Phil Guy - Classic Chicago Studio Session 1982 and Live in 1985 with Jimmy Dawkins

No law says you gotta be happy. Lucky for Phil Guy—or else these 2.5 hours would be in heavy violation.

Because every mad molecule of Classic Chicago Studio Session 1982 and Live in 1985 with Jimmy Dawkins is hardcore blues, from the pent-up tension in his guitar’s every move to those envenomated sentiments embedded into heavyset shuffles and heavyset grinds.

Sentiments such as this: “They tell me love is like quicksand, and you can’t stop me when I’m sinkin’ down,” which Guy snaps out in “Love Is Like Quicksand.” Then he tacks on the extra buzzkill—“and you always treat me wrong”—as a parting shot before the avalanche of bent notes and jagged riffs come crashing in. Even when significantly slowing the beats per minute, the sharply stinging “Texas Flood,” a festering “Ice Around My Heart,” and the burliest, bruisingest “Garbage Man Blues” (“Early this morning, I saw my baby making love to the garbage man”) are no cheerier or any less intense.

That is not a happy man … thankfully. Because he sure makes for one fired-up bluesman.

Sprawled over a pair of CDs, this collection is quite the harvest.

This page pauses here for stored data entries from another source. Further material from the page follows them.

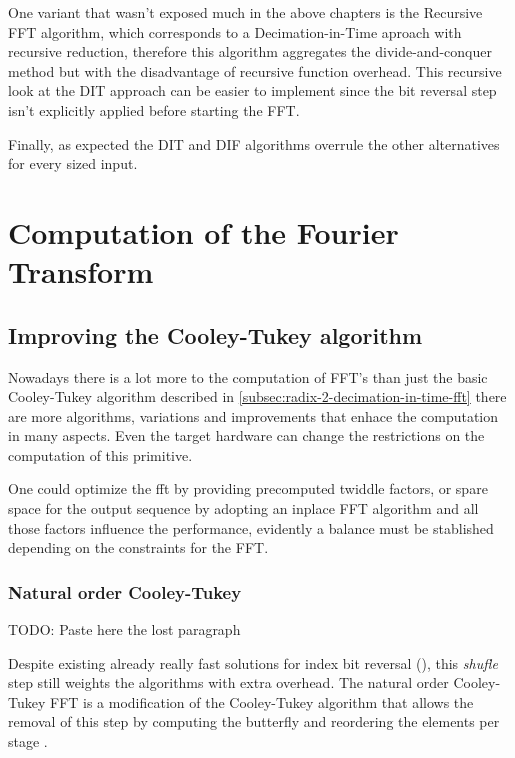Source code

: \documentclass[
  oneside,
  11pt, a4paper,
  footinclude=true,
  headinclude=true,
  cleardoublepage=empty
]{scrbook}
\begin{document}
One variant that wasn't exposed much in the above chapters is the Recursive FFT algorithm, which corresponds to a Decimation-in-Time aproach with recursive reduction, therefore this algorithm aggregates the divide-and-conquer method but with the disadvantage of recursive function overhead. This recursive look at the DIT approach can be easier to implement since the bit reversal step isn't explicitly applied before starting the FFT.

Finally, as expected the DIT and DIF algorithms overrule the other alternatives for every sized input.



\chapter{Computation of the Fourier Transform}


\section{Improving the Cooley-Tukey algorithm}
Nowadays there is a lot more to the computation of FFT's than just the basic Cooley-Tukey algorithm described in \ref{subsec:radix-2-decimation-in-time-fft} there are more algorithms, variations and improvements that enhace the computation in many aspects. Even the target hardware can change the restrictions on the computation of this primitive.

One could optimize the fft by providing precomputed twiddle factors, or spare space for the output sequence by adopting an inplace FFT algorithm  and all those factors influence the performance, evidently a balance must be stablished depending on the constraints for the FFT.

\subsection{Natural order Cooley-Tukey} \label{subsec:natural-order-ct}

TODO: Paste here the lost paragraph

Despite existing already really fast solutions for index bit reversal (\cite{prado2004new}), this \textit{shufle} step still weights the algorithms with extra overhead. The natural order Cooley-Tukey FFT is a modification of the Cooley-Tukey algorithm that allows the removal of this step by computing the butterfly and reordering the elements per stage \cite{OTFFTnoct}.
\end{document}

And an especially valuable harvest at that, given how undervalued and underheard Phil Guy (1940-2008) remains to this day. Somehow, for his mighty strengths—and for being oh so close to mega-fame—he never became the household name as did his older blockbuster brother, Buddy Guy. Buddy was on Phil’s records. Phil was on Buddy’s records. Both were on Junior

Wells’ records. Still, no mega-breakthrough. There was room for only one Guy at the tip-top.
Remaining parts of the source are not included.